I’ve bought and sold a few properties in my dusty years. I’ve seen more than enough properties too in my life as a real estate lawyer and had experiences a plenty in that time, most notably when visiting a property with a prospective buyer and asking the selling agent ‘what’s in there?’

It was a room in an office basement, next to the car park entrance. ‘Don’t know,’ said the terse, slick-oiled salesprick as he fingered his key collection. We waited as he checked the labels attached to each key, the client and me. Finally the client got tired and tried the door handle. It moved a fraction and was then yanked open. ‘Yes?’ The man facing us was pale, as in Casper the Ghost pale with translucent lips. Behind him, stretching into the gloom was a glory hole, like an old fashioned ironmongers. Somewhere past the tool set sat a bench with a stove and behind that the outline of a bed. A TV flickered in one corner. Wires hung from holes in the ceiling from which he sourced power, telephone and TV signals all at the owners expense. A strange contraption, like a funnel attached to an exhaust pipe tapped into the air-conditioning system. ‘Who are you?’ asked the sharp-suited shitehawk and see-through man simultaneously. A furious row ensued as we, the client and me, reversed away, partly so as not to be embroiled in this dispute and partly so we could seek out some oxygen. We went and checked out the boilers and the back up generation while the other two established some ground rules. The building is now the main editorial offices of a major national newspaper and was a department store in its previous life. From what we heard later, the squatter, apparently at one time on the maintenance team, had been there for 15 years, 11 of them illegitimately. For food he popped into the car park and raided the rubbish bins. From the smell I’m not sure where he popped for his ablutions.  Ah me, I miss my old job. Not.

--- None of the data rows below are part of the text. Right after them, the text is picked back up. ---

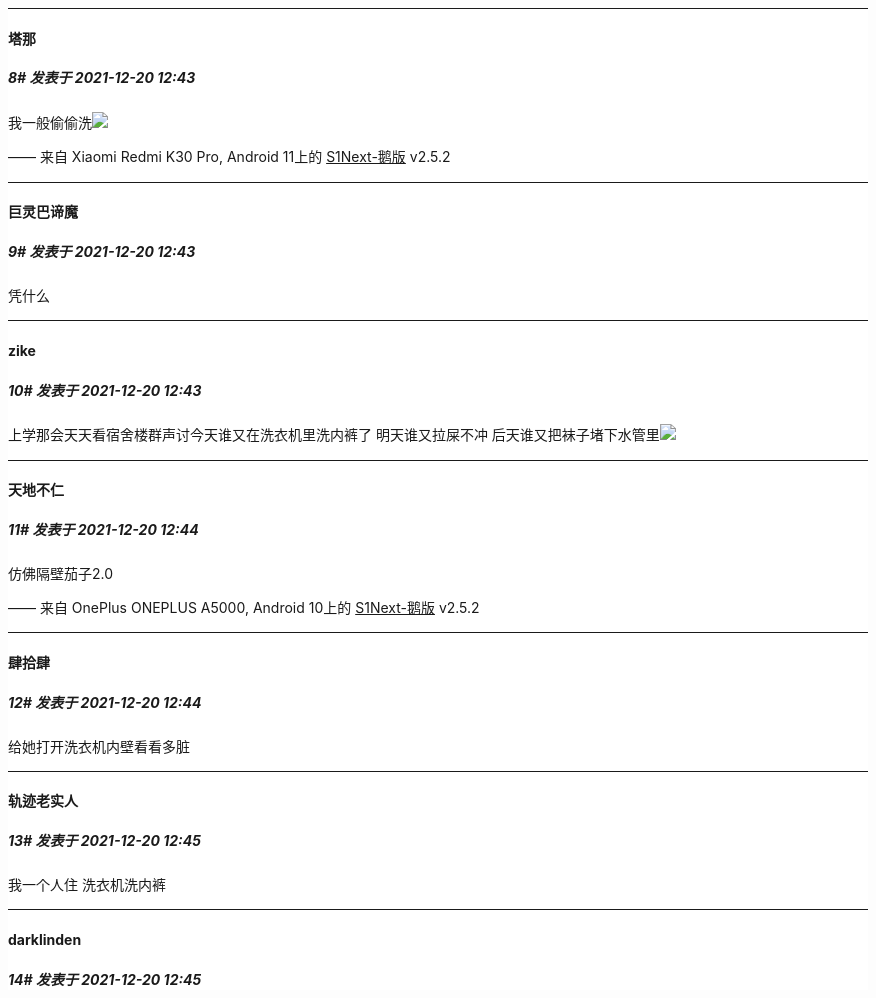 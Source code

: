 *****

####  塔那  
##### 8#       发表于 2021-12-20 12:43

我一般偷偷洗<img src="https://static.saraba1st.com/image/smiley/face2017/040.png" referrerpolicy="no-referrer">

—— 来自 Xiaomi Redmi K30 Pro, Android 11上的 [S1Next-鹅版](https://github.com/ykrank/S1-Next/releases) v2.5.2

*****

####  巨灵巴谛魔  
##### 9#       发表于 2021-12-20 12:43

凭什么

*****

####  zike  
##### 10#       发表于 2021-12-20 12:43

上学那会天天看宿舍楼群声讨今天谁又在洗衣机里洗内裤了 明天谁又拉屎不冲 后天谁又把袜子堵下水管里<img src="https://static.saraba1st.com/image/smiley/face2017/067.png" referrerpolicy="no-referrer">

*****

####  天地不仁  
##### 11#       发表于 2021-12-20 12:44

仿佛隔壁茄子2.0

—— 来自 OnePlus ONEPLUS A5000, Android 10上的 [S1Next-鹅版](https://github.com/ykrank/S1-Next/releases) v2.5.2

*****

####  肆拾肆  
##### 12#       发表于 2021-12-20 12:44

给她打开洗衣机内壁看看多脏

*****

####  轨迹老实人  
##### 13#       发表于 2021-12-20 12:45

我一个人住 洗衣机洗内裤 

*****

####  darklinden  
##### 14#       发表于 2021-12-20 12:45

And this week’s flash has Mary revisiting her doubts about her half-brother, Rupert.

There’s close and there’s too close

Rupert hopped from foot to foot. ‘Well?’

To Mary he was like a child asking a parent for approval. ‘It’s fine.’

‘You don’t like it? The bedroom? Too small?’

‘No…’

‘The kitchen?’

‘Really, it’s good.’ It was delightful so why wasn’t she saying so?

‘I’ll tell the agent to keep looking.’ He turned and ran his finger along the built-in bookcase. ‘Shame really…’

Looking at his slumped shoulders and thinning hair she saw, not just her half-brother but their father. He turned, surprising her. ‘I’m determined to move close. You’re my only family now.’

She nodded, her question answered.

And here you can catch up on Mary and her family

About TanGental

My name is Geoff Le Pard. Once I was a lawyer; now I am a writer. I've published three books - Dead Flies and Sherry Trifle, My Father and Other Liars and Salisbury Square. In addition I published an anthology of short stories, Life, in a Grain of Sand this summer. A fourth book will be out soon. This started life as a novel in a week on this blog and will follow later this year. I blog about all sorts at geofflepard.com and welcome all comments. These are my thoughts and no one else is to blame. If you want to nab anything I post, please acknowledge where it came from.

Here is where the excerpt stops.